» What the exercise asks: Each line in the entries that has the word "configure" has to be copied.
=== Records to use ===
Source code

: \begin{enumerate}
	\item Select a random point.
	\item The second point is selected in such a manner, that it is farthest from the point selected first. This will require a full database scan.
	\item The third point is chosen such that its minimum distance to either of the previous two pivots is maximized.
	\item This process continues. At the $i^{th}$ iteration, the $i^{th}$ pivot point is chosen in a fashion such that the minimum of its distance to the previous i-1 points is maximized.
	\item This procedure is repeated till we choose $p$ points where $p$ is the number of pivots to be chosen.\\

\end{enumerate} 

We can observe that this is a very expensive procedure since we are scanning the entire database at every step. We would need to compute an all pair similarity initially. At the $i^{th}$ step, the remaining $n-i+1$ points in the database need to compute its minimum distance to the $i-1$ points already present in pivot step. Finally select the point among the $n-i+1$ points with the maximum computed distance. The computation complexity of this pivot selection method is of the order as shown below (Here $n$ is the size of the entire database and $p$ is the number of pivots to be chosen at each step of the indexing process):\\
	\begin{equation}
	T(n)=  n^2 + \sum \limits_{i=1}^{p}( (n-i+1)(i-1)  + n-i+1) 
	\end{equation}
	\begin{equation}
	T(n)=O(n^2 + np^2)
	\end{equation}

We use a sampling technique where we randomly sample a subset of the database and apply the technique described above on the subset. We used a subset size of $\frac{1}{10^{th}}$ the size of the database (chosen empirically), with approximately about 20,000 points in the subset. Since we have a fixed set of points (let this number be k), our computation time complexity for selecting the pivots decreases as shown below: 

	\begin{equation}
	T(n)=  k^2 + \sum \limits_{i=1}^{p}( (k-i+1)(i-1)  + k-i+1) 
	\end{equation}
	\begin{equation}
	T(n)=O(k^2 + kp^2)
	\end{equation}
===
=== Records to use ===
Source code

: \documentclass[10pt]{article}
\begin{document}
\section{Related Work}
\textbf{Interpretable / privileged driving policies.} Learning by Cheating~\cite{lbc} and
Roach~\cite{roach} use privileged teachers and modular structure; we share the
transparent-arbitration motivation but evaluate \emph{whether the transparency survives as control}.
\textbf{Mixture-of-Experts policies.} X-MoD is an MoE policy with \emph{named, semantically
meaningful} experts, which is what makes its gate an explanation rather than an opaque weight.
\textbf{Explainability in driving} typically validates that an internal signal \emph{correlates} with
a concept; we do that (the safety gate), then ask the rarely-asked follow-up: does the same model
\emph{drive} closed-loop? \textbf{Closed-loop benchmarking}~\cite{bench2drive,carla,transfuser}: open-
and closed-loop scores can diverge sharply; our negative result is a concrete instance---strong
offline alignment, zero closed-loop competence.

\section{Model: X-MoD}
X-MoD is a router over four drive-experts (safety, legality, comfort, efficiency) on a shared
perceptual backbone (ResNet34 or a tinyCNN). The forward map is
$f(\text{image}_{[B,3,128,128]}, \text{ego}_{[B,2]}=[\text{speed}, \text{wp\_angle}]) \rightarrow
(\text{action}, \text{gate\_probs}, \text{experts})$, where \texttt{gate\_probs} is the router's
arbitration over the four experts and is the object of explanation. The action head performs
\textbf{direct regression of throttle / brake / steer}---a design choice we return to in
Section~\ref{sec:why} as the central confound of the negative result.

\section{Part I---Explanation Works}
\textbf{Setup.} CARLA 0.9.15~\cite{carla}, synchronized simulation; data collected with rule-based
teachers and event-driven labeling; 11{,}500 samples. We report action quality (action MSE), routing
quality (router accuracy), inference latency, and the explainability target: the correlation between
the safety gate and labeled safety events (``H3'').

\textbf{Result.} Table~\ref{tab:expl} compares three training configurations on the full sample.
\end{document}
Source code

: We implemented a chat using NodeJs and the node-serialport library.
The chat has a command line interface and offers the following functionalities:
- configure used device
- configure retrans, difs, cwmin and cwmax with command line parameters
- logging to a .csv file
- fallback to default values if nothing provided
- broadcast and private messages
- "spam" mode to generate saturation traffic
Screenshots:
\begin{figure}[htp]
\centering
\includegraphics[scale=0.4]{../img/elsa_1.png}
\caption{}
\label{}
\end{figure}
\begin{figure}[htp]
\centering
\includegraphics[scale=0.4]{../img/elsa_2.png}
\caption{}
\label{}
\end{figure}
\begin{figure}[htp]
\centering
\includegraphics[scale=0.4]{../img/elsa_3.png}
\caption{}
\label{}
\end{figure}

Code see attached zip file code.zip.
===
» Reply:
- configure used device
- configure retrans, difs, cwmin and cwmax with command line parameters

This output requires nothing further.